Yon Natalie Mik
Choreography of the Ghost: (Dis)Embodied Histories, Spirituality and Virtuality in Contemporary Dance
The research project explores how the politics of history and memory in the era of information technology converge in dance. It offers a close reading of choreography not exclusively as an aesthetic mechanism of dance making, but as a historiographical concept that draws its narratological material from diverse archives such as national and personal histories, myths and speculative fiction.
Through the analysis of selected choreographies, including works by Eun-mi Ahn, Prumsodun Ok and Choy Ka Fai, the project explores how transmigrant artists, whose own affiliations to nation states and socio-cultural norms are unstable, reinvent the past and build a more viable present for bodies that can create movements beyond the confining perimeters of existing canons, national archives or censorship.
The selected works offer a series of compelling research questions that directly connect to a discussion of normativity, critique and change. How do the artists’ handling of choreography critique our normative relationship with knowledge? How can the body – along with its orientation and movement – write discourse (versus the discourse writing the body)? How do choreographic strategies access archival material and how do they unlearn our habits of reading dominant narratives?
A deeply embodied choreographic practice of visceral staging, on the one hand, and the employment of the ghost as a disembodied concept, on the other, perform a historiographical intervention that opens an interdisciplinary dialogue between religion, science, truth and fiction.
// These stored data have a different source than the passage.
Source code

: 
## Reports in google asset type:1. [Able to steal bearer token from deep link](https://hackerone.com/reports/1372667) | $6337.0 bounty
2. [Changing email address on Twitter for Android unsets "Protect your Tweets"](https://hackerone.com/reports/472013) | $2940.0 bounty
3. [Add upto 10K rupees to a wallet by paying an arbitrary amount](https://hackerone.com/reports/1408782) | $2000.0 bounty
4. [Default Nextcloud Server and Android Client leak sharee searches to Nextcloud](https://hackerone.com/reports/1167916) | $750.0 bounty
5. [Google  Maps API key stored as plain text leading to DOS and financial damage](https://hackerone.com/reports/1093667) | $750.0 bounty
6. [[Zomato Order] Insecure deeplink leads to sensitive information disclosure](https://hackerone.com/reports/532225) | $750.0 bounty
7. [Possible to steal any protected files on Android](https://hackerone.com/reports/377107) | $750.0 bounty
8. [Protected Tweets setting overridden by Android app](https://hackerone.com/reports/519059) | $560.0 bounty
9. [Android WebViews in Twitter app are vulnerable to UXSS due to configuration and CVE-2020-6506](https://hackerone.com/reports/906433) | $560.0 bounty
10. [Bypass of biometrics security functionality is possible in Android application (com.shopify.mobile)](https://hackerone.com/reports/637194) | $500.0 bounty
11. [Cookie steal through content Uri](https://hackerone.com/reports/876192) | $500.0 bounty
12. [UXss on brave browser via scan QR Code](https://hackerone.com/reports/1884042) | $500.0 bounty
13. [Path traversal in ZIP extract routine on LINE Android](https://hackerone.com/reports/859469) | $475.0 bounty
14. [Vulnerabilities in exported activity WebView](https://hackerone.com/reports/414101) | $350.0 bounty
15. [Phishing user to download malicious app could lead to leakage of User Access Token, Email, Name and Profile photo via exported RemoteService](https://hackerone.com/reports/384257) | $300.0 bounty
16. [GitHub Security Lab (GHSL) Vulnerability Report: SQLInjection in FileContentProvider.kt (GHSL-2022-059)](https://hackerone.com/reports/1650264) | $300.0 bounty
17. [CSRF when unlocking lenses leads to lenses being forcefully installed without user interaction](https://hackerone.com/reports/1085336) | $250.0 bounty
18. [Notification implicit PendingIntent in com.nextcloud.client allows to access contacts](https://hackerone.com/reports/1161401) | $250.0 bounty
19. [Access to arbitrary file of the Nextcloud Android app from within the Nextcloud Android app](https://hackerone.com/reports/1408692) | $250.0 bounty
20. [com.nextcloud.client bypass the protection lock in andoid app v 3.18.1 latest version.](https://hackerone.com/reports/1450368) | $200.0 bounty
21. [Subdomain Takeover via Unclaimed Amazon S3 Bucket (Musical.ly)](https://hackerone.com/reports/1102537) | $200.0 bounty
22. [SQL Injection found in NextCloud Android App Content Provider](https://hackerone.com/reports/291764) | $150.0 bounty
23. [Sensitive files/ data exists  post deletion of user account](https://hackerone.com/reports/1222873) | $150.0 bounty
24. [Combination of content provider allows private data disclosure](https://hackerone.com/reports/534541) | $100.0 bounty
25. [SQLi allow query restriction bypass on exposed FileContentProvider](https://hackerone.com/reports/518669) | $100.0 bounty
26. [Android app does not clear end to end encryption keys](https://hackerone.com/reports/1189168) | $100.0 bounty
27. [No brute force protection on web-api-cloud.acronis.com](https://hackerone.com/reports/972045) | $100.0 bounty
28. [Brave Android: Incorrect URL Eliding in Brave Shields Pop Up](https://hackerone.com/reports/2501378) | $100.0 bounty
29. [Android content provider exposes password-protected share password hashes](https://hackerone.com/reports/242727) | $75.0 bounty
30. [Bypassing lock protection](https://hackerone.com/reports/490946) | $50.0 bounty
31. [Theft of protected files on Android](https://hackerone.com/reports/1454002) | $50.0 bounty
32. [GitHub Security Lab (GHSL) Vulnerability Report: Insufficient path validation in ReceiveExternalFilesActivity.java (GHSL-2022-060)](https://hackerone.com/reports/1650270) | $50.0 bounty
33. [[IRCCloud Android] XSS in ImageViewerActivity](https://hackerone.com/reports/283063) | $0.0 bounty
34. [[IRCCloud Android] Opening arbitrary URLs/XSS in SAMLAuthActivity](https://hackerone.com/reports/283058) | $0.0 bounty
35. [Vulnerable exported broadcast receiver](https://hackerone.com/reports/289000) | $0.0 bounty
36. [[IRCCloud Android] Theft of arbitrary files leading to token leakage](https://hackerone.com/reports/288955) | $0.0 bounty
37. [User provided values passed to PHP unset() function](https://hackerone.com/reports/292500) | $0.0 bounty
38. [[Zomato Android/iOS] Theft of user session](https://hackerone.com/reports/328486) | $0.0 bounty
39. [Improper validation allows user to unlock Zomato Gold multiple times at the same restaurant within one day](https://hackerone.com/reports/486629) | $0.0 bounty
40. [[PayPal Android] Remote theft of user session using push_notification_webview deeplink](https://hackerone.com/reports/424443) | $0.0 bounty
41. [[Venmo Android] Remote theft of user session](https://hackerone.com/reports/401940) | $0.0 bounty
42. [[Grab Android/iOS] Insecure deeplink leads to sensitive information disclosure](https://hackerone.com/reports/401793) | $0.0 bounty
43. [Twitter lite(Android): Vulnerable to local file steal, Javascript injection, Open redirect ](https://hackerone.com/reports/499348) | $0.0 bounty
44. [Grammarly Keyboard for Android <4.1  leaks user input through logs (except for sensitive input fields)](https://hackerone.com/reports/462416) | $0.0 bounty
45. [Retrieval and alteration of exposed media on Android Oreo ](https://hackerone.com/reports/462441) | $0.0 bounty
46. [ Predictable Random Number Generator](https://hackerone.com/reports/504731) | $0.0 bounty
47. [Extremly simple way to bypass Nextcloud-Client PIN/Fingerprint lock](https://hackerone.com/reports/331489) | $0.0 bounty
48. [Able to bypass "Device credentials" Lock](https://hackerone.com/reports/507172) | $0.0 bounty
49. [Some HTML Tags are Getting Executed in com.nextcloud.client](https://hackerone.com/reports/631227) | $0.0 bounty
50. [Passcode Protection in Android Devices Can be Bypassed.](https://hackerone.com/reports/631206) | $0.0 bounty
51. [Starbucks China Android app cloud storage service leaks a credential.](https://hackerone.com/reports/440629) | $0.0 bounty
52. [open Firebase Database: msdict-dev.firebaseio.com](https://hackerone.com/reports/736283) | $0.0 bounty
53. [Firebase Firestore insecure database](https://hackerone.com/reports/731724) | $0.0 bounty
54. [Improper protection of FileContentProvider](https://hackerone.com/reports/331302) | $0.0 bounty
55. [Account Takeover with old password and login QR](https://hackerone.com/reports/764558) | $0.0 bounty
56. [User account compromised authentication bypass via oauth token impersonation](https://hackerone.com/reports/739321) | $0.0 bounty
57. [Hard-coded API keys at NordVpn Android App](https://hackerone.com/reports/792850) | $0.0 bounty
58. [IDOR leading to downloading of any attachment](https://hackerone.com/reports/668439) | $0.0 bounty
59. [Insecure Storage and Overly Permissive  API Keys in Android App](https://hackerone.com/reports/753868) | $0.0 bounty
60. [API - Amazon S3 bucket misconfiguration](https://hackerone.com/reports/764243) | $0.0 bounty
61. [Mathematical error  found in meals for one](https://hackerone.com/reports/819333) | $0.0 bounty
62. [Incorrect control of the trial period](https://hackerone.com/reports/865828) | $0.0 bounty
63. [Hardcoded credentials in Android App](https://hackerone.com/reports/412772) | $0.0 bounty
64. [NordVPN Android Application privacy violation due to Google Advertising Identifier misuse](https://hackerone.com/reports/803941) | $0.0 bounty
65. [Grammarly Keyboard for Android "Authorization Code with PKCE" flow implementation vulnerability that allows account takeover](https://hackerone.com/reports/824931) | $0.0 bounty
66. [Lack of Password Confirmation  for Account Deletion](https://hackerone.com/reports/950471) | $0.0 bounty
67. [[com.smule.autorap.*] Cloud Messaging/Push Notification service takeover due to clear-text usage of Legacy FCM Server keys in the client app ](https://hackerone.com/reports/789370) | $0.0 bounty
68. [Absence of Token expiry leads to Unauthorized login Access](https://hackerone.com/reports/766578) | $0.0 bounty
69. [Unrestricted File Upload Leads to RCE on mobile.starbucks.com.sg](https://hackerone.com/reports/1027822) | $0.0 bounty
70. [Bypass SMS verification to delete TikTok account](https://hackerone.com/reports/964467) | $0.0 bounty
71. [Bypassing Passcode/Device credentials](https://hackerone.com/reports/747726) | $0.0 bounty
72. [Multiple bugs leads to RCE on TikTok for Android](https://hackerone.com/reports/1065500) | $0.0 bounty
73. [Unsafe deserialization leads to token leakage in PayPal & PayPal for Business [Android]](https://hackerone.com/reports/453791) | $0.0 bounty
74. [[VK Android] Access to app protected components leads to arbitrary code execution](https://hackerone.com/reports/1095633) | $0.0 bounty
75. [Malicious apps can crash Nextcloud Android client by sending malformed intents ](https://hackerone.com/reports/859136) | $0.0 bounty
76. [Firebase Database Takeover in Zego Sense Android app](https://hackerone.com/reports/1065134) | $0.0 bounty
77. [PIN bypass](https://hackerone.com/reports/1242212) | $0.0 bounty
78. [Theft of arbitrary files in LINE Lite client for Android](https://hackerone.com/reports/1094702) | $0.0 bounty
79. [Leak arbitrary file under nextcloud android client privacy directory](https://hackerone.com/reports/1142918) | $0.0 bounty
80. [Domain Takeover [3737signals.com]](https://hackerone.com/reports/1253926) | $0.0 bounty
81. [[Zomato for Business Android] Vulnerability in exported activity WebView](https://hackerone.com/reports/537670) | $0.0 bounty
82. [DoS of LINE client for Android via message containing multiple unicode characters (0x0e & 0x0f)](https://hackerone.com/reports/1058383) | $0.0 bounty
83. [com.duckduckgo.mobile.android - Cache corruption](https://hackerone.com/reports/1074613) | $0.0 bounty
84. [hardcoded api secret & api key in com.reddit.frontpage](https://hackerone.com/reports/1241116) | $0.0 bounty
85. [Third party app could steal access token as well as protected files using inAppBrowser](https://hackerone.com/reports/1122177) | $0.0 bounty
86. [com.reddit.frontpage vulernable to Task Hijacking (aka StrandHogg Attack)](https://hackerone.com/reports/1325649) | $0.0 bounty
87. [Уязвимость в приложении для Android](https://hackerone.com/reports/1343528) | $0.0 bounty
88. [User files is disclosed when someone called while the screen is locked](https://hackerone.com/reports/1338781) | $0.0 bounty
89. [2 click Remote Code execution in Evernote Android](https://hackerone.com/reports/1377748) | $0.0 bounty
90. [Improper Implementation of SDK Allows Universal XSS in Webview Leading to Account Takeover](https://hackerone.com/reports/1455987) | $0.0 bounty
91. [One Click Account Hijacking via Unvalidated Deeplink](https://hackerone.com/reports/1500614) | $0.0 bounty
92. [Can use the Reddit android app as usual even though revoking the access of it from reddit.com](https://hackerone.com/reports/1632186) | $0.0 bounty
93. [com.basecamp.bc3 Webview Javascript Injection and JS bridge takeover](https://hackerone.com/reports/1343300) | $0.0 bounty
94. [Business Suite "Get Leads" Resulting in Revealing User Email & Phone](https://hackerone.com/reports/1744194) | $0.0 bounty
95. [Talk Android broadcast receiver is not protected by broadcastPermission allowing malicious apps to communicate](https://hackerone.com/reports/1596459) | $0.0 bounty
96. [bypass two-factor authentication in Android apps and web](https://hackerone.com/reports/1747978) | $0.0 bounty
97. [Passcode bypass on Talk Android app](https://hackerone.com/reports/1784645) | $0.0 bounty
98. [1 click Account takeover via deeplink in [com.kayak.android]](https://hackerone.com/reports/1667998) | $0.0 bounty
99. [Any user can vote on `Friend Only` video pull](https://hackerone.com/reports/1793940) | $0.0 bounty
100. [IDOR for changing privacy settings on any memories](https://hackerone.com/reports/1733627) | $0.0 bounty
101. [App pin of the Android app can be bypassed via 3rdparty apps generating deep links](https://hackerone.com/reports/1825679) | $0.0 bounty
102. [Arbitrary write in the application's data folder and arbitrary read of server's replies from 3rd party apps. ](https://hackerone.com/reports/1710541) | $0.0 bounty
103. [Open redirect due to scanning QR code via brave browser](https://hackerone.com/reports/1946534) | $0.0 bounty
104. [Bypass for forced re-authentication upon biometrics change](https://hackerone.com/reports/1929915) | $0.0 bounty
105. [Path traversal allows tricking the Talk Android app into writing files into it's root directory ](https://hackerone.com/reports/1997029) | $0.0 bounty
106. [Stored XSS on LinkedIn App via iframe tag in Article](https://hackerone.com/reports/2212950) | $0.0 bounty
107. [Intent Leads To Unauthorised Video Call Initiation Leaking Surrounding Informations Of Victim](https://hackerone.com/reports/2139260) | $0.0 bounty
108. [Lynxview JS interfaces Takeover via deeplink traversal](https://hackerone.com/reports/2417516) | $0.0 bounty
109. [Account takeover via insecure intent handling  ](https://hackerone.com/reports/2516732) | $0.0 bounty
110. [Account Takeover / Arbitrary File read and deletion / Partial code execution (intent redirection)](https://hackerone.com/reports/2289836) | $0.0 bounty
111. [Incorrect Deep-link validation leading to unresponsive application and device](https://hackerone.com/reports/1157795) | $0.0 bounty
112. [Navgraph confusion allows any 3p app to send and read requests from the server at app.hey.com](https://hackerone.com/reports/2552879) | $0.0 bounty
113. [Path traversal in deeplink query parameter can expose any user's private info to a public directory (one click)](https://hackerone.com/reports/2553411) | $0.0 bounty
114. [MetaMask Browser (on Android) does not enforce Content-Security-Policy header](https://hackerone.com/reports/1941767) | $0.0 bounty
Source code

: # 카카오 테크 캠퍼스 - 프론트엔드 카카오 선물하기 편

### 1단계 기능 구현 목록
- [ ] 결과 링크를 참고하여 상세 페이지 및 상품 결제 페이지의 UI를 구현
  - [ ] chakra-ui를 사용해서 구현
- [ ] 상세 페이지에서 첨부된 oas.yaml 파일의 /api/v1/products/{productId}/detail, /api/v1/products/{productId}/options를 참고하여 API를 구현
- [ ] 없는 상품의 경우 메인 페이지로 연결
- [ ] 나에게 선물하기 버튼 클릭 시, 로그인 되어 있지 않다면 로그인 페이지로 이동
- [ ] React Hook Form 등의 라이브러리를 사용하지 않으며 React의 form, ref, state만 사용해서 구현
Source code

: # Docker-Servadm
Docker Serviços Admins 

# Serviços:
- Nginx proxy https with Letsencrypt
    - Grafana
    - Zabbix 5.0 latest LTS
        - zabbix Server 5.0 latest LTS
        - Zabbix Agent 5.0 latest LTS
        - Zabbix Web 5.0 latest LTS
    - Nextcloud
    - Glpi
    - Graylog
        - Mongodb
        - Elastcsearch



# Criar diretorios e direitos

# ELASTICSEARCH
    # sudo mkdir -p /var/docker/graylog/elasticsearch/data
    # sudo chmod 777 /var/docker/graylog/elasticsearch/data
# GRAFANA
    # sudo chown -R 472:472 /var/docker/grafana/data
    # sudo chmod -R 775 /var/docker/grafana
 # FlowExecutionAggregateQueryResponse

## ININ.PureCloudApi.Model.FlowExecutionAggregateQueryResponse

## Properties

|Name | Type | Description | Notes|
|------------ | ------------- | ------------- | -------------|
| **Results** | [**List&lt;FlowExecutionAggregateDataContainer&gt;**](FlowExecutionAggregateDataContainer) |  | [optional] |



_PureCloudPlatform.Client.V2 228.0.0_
The exploration of the choreographic making of the ghost invites us to shift our normative relationship to time, people and places. It perpetually involves questions that challenge our reading of history and memory across different cultural, spiritual, technological and political contexts: What is the artist allowed to show? How does the ghost direct us to imagine certain bodies, and which norms are we ultimately following when we value or disvalue them? Is there a norm of justice to narrating history or events?